## SOURCE MATERIAL
══════════════════════════════

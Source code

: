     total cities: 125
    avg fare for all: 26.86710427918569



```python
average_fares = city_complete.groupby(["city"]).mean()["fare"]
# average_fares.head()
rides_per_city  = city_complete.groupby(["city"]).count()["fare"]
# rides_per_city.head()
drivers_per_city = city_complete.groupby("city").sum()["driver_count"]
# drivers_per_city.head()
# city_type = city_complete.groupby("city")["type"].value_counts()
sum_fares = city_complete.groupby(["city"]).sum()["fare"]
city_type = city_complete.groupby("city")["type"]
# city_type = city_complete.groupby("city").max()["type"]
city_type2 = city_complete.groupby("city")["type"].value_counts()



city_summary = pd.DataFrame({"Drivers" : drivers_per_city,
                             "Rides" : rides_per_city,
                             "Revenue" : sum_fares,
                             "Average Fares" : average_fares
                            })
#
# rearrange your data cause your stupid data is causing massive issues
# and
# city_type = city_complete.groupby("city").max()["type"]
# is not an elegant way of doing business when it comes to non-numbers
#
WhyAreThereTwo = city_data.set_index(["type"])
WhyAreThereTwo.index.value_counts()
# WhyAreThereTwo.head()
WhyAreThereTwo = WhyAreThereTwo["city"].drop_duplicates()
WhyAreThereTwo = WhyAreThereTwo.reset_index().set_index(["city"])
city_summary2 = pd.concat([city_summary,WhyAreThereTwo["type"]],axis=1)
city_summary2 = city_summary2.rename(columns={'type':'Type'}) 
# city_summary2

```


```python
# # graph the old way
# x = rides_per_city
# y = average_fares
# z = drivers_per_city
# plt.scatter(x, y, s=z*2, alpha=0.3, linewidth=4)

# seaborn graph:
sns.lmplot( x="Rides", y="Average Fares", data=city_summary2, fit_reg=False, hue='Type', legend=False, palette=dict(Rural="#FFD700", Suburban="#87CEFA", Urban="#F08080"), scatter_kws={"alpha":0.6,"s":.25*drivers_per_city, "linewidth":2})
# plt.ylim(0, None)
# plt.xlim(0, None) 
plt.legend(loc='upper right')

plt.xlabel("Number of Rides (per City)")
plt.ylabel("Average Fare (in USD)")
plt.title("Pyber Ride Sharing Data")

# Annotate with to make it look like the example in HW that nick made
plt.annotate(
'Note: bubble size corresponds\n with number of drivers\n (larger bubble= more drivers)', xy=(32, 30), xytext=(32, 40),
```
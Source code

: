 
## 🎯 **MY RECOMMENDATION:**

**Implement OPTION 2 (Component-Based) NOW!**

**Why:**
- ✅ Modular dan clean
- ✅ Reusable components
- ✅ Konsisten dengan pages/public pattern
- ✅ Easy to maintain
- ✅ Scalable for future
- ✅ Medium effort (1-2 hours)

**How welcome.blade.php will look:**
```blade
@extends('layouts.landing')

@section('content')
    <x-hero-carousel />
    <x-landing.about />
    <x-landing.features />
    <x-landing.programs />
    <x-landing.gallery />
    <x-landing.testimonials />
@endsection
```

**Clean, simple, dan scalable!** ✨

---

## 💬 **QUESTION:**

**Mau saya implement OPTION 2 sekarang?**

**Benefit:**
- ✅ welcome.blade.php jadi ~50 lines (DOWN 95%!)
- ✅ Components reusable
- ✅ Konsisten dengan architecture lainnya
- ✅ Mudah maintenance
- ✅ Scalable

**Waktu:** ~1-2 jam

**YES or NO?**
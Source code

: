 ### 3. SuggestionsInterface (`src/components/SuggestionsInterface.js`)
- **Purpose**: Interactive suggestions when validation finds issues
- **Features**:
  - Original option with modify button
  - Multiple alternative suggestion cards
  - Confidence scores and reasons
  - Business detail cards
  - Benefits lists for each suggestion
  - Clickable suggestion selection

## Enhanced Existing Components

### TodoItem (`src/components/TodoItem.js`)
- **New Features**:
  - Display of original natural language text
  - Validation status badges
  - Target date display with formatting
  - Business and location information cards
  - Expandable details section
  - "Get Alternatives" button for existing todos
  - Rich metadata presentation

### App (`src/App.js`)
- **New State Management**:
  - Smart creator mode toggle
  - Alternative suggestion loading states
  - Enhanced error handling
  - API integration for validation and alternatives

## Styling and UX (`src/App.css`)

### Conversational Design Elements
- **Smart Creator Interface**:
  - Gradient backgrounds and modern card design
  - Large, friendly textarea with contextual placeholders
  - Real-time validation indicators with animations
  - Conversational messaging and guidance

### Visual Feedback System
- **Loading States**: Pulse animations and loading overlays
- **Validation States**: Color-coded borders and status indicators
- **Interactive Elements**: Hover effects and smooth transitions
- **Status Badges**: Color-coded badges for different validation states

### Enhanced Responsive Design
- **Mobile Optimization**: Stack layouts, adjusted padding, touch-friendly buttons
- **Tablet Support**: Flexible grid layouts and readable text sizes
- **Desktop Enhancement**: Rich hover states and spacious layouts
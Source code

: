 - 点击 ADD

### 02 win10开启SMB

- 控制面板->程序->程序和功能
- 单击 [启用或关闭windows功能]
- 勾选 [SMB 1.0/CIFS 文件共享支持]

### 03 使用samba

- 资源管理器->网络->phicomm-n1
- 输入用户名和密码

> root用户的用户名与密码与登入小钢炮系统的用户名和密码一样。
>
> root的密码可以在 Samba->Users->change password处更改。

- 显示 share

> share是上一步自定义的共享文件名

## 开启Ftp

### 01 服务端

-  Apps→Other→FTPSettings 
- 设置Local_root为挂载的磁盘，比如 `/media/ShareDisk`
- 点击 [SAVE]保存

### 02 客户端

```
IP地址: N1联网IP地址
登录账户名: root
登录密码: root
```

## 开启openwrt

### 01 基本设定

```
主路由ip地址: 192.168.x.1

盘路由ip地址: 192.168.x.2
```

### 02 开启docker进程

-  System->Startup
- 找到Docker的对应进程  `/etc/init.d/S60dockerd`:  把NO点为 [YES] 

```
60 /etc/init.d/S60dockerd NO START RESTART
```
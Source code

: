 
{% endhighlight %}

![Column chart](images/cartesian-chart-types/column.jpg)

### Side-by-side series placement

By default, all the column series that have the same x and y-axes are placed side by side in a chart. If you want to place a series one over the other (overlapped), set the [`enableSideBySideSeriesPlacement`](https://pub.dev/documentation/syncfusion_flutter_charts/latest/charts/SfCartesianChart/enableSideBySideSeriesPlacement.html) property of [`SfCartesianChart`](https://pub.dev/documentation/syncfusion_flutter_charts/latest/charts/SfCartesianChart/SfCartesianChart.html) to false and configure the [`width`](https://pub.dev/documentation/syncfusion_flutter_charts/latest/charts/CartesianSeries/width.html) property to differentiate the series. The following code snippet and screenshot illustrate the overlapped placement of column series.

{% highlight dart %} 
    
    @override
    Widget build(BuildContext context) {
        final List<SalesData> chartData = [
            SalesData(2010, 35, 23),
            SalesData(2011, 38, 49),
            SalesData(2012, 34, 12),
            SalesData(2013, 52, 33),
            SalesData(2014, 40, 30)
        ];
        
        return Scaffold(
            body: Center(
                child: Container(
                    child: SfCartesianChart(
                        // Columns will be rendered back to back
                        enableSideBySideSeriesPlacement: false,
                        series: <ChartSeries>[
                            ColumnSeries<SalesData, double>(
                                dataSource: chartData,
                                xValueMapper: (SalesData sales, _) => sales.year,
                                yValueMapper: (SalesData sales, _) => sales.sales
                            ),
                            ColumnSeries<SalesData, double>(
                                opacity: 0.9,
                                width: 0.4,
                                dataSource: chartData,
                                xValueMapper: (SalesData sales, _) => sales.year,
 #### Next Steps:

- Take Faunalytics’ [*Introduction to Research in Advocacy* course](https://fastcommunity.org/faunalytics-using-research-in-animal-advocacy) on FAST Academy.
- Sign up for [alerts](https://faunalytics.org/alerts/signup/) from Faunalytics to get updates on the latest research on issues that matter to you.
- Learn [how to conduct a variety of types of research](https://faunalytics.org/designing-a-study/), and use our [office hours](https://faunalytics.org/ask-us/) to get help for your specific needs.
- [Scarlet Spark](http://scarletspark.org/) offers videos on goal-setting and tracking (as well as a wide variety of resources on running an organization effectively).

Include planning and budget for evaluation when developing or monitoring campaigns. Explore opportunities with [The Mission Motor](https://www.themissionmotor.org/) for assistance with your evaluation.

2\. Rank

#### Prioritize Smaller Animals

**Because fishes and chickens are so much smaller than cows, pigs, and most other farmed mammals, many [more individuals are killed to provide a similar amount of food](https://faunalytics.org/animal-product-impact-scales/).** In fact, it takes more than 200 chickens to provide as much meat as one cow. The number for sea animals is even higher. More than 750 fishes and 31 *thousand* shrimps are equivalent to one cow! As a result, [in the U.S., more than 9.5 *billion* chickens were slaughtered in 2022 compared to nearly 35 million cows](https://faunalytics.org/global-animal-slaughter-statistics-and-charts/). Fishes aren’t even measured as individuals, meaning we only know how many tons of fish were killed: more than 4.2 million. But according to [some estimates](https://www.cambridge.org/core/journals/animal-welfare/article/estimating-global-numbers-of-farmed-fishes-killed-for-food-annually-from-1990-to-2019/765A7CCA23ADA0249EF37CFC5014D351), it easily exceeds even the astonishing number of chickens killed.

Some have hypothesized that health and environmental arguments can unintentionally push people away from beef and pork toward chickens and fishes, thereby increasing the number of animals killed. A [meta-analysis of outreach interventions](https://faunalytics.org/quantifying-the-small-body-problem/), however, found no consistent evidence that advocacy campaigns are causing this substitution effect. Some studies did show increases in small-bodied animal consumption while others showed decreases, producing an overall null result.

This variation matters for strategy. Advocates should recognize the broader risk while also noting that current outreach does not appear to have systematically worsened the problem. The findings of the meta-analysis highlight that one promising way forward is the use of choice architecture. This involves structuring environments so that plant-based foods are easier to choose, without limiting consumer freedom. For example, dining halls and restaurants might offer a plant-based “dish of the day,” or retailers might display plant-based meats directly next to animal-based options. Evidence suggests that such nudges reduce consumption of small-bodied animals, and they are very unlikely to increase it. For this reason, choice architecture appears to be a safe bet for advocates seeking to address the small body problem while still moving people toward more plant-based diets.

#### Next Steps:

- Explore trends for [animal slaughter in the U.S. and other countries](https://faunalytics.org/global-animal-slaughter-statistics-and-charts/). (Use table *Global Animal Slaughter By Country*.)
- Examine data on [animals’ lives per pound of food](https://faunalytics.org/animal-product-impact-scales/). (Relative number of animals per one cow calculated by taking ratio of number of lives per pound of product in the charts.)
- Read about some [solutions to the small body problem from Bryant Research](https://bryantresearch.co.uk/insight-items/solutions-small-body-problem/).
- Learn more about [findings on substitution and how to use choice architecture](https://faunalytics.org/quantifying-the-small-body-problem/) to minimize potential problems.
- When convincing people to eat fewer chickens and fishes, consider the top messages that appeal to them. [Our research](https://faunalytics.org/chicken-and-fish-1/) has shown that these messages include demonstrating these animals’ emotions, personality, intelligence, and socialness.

══════════════════════════════

## TASK ITEM
Copy out, from the data above, each line where the string "loading" is present.

## ANSWER BOX
  - Alternative suggestion loading states
- **Loading States**: Pulse animations and loading overlays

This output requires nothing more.